MATERIAL PROVIDED →
»»

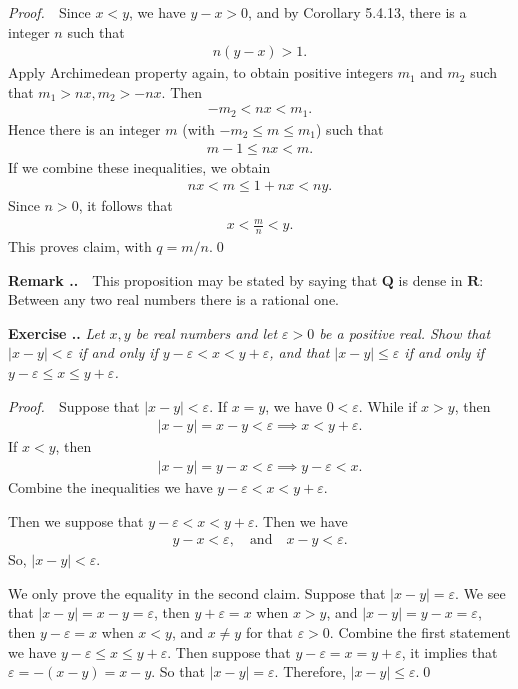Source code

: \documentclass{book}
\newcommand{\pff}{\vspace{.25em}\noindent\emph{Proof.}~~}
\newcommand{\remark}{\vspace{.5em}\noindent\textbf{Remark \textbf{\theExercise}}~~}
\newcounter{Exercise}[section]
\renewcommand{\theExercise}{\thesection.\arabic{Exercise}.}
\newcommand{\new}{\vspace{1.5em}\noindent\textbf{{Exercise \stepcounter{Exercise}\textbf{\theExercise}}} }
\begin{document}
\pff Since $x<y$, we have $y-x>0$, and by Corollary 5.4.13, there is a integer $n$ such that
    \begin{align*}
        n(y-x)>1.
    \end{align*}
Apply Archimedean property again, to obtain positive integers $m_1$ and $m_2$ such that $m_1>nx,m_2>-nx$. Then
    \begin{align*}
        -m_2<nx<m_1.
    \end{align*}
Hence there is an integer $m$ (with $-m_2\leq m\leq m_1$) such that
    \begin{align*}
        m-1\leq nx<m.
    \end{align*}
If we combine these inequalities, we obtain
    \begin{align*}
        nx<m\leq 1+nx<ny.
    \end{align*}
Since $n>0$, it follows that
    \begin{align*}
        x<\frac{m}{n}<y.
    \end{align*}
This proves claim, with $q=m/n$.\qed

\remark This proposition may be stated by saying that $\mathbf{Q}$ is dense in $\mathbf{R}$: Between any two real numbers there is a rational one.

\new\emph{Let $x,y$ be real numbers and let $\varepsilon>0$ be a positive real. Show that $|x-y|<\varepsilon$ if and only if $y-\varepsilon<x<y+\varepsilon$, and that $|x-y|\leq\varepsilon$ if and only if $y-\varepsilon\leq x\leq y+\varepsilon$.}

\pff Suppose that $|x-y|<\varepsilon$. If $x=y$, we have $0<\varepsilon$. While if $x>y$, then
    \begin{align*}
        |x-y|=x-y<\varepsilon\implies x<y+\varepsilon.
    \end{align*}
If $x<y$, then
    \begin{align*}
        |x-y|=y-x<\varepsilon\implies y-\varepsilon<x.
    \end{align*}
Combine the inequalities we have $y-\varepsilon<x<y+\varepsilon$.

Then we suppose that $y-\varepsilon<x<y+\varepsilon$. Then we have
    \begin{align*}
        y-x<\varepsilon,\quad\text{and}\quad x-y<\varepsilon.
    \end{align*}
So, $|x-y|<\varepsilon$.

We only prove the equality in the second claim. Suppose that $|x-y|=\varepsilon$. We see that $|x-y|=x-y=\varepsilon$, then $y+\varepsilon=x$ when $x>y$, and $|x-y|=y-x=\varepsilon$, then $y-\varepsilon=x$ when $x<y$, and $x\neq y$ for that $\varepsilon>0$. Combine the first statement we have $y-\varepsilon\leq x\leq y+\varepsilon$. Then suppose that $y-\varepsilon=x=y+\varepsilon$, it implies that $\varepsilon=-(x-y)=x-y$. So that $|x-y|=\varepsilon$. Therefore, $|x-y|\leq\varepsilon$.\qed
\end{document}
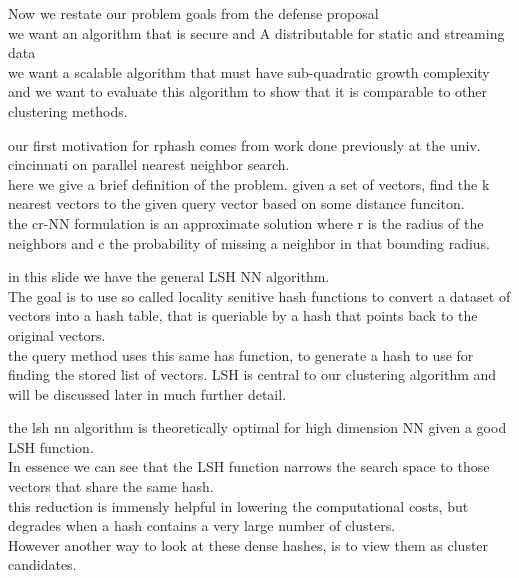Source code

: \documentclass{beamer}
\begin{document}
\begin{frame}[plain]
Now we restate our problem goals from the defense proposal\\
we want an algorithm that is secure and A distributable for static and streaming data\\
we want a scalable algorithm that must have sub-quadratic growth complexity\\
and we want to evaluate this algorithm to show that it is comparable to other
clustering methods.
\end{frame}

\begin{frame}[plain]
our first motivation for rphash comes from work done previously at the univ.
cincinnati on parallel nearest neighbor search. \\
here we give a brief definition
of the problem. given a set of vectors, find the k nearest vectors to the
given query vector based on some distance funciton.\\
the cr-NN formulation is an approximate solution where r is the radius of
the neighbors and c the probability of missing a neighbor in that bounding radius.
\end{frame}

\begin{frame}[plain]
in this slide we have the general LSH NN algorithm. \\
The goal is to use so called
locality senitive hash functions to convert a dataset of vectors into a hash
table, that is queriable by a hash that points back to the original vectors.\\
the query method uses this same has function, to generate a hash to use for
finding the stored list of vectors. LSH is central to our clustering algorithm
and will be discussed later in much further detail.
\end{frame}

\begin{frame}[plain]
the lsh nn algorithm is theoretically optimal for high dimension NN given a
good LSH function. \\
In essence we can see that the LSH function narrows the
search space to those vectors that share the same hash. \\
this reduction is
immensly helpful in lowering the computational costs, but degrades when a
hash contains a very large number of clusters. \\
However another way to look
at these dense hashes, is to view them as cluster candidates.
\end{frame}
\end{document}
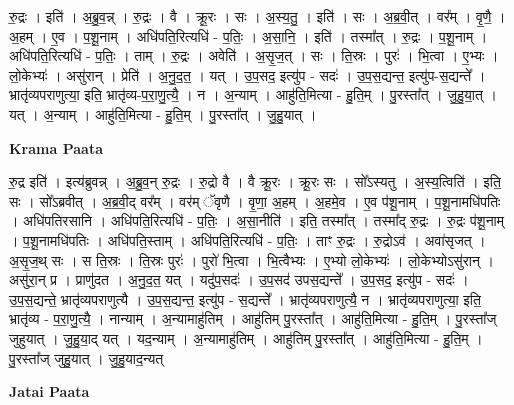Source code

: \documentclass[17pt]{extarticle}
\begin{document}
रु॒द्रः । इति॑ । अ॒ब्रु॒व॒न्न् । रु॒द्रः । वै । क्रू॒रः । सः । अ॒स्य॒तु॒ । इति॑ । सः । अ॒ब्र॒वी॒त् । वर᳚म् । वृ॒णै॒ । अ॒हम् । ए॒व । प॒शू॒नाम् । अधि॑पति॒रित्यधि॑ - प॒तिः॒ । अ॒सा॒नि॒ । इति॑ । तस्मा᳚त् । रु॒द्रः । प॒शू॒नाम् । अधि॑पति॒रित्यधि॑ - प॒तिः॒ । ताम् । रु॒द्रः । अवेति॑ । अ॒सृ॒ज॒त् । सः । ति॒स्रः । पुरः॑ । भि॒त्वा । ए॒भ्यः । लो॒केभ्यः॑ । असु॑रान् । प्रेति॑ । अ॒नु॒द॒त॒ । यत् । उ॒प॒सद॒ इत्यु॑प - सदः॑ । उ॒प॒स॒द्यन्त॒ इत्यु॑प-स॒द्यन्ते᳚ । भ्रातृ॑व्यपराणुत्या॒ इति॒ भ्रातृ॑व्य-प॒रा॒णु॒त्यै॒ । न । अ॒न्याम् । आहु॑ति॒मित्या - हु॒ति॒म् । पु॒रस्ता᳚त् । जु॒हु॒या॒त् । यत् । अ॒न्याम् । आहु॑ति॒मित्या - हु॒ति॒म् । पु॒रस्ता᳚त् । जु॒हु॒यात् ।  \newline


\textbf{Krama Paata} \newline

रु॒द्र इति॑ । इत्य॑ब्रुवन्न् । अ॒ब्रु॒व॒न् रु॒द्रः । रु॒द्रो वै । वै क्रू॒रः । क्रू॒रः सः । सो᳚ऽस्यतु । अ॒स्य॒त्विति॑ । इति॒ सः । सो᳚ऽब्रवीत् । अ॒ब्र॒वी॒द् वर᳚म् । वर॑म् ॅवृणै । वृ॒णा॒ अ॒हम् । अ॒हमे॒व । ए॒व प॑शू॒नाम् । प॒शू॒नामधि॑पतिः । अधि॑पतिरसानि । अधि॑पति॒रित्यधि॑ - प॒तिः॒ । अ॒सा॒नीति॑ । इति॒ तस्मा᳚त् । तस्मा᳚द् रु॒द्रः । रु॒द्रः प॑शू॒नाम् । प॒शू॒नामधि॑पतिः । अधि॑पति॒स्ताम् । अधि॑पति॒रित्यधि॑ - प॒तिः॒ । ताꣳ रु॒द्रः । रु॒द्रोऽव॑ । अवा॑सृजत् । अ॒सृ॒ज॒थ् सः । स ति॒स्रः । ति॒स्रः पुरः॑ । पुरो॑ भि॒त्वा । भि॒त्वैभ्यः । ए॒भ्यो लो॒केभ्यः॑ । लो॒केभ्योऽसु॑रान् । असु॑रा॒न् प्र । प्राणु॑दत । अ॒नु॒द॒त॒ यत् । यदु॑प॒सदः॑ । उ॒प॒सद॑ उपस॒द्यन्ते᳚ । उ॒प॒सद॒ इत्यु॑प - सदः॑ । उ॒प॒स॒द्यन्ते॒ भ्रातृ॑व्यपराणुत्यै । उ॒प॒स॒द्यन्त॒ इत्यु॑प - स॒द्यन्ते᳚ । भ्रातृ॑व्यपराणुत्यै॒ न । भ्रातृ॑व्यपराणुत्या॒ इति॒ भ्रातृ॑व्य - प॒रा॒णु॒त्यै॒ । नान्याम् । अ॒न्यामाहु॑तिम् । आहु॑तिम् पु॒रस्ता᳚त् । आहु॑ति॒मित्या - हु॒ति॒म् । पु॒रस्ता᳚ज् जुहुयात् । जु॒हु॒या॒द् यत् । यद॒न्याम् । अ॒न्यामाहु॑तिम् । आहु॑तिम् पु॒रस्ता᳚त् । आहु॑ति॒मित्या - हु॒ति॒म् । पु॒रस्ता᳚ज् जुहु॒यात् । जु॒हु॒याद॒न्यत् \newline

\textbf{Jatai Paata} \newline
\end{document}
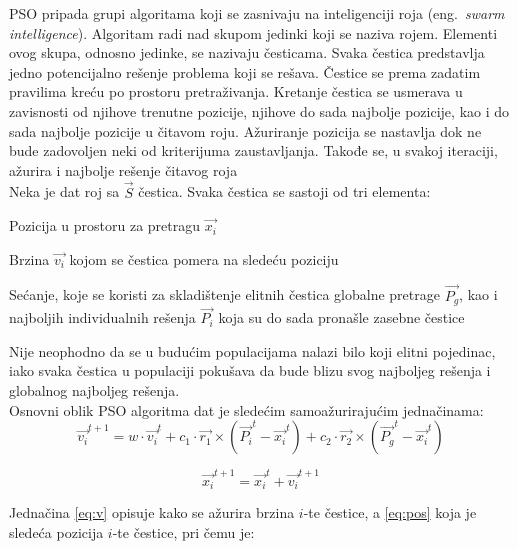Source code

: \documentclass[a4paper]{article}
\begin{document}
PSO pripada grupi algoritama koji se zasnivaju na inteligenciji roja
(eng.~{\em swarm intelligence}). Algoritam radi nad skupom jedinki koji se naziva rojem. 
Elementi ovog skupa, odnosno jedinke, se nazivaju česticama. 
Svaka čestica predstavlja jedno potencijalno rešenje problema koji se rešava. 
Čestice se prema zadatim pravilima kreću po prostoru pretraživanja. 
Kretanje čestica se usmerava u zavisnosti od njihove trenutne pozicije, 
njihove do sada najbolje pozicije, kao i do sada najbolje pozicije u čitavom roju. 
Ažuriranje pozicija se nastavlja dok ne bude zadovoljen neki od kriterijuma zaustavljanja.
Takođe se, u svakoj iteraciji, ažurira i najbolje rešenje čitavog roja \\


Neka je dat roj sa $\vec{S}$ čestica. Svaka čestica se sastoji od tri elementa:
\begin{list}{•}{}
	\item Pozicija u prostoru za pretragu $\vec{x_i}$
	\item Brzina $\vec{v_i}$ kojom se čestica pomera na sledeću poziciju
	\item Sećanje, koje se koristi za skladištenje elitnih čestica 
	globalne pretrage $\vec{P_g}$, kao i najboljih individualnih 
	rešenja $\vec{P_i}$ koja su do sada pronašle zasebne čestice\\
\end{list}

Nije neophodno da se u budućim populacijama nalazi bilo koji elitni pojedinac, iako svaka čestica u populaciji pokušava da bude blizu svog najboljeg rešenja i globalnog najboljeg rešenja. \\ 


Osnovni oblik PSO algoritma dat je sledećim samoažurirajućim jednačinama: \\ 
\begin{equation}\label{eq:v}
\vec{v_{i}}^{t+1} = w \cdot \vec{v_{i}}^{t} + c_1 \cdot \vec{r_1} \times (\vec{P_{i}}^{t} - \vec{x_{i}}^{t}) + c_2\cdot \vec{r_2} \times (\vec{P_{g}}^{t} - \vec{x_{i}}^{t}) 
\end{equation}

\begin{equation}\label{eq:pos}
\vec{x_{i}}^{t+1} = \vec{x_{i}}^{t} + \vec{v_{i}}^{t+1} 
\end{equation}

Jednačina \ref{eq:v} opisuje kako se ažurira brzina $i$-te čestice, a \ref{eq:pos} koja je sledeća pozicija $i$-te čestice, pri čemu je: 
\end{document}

««

Go through the listing above and pull out each line containing the word "bude".

Ažuriranje pozicija se nastavlja dok ne bude zadovoljen neki od kriterijuma zaustavljanja.
Nije neophodno da se u budućim populacijama nalazi bilo koji elitni pojedinac, iako svaka čestica u populaciji pokušava da bude blizu svog najboljeg rešenja i globalnog najboljeg rešenja. \\ 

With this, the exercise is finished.